--- Work request ---
Search the data for the word "system". Reproduce every line where it is found.

Stored data entries

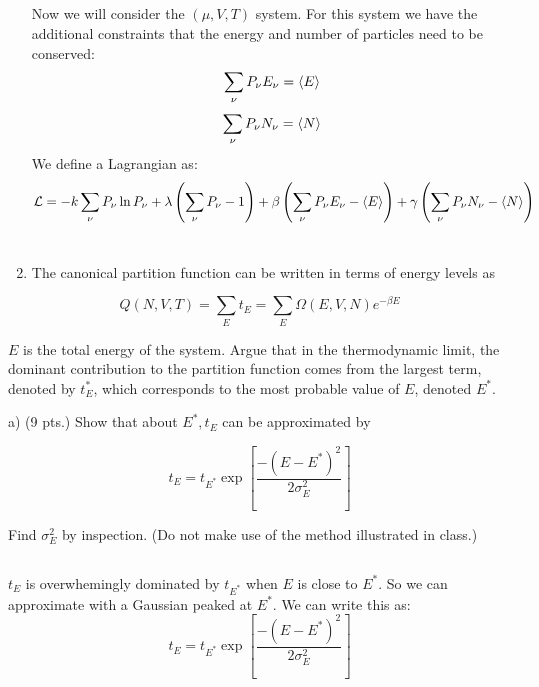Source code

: \documentclass[10pt]{article}
\begin{document}
\begin{enumerate}
\subsection{}
Now we will consider the $(\mu,V,T)$ system. For this system we have the additional constraints that the energy and number of particles need to be conserved:
\begin{equation}
  \sum_{\nu} P_{\nu} E_{\nu} = \expval{E}
\end{equation}
\begin{equation}  
  \sum_{\nu} P_{\nu} N_{\nu} = \expval{N}
\end{equation}
We define a Lagrangian as:
\begin{equation}
  \mathcal{L} = - k \sum_{\nu} P_{\nu} \ln P_{\nu} + \lambda \left( \sum_{\nu} P_{\nu} - 1 \right) + \beta \left( \sum_{\nu} P_{\nu} E_{\nu} - \expval{E} \right) + \gamma \left( \sum_{\nu} P_{\nu} N_{\nu} - \expval{N} \right)
\end{equation}
\section{}
  \item The canonical partition function can be written in terms of energy levels as

\end{enumerate}

$$
Q(N, V, T)=\sum_{E} t_{E}=\sum_{E} \Omega(E, V, N) e^{-\beta E}
$$

$E$ is the total energy of the system. Argue that in the thermodynamic limit, the dominant contribution to the partition function comes from the largest term, denoted by $t_{E}^{*}$, which corresponds to the most probable value of $E$, denoted $E^{*}$.

a) (9 pts.) Show that about $E^{*}, t_{E}$ can be approximated by

$$
t_{E}=t_{E^{*}} \exp \left[\frac{-\left(E-E^{*}\right)^{2}}{2 \sigma_{E}^{2}}\right]
$$

Find $\sigma_{E}^{2}$ by inspection. (Do not make use of the method illustrated in class.)
\subsection{}
$t_E$ is overwhemingly dominated by $t_{E^{*}}$ when $E$ is close to $E^{*}$. So we can approximate with a Gaussian peaked at $E^{*}$. We can write this as:
\begin{equation}
  t_{E} = t_{E^{*}} \exp \left[ \frac{- \left( E - E^{*} \right)^{2}}{2 \sigma_{E}^{2}} \right]
\end{equation}
\end{document}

--- Exercise response ---
Now we will consider the $(\mu,V,T)$ system. For this system we have the additional constraints that the energy and number of particles need to be conserved:
$E$ is the total energy of the system. Argue that in the thermodynamic limit, the dominant contribution to the partition function comes from the largest term, denoted by $t_{E}^{*}$, which corresponds to the most probable value of $E$, denoted $E^{*}$.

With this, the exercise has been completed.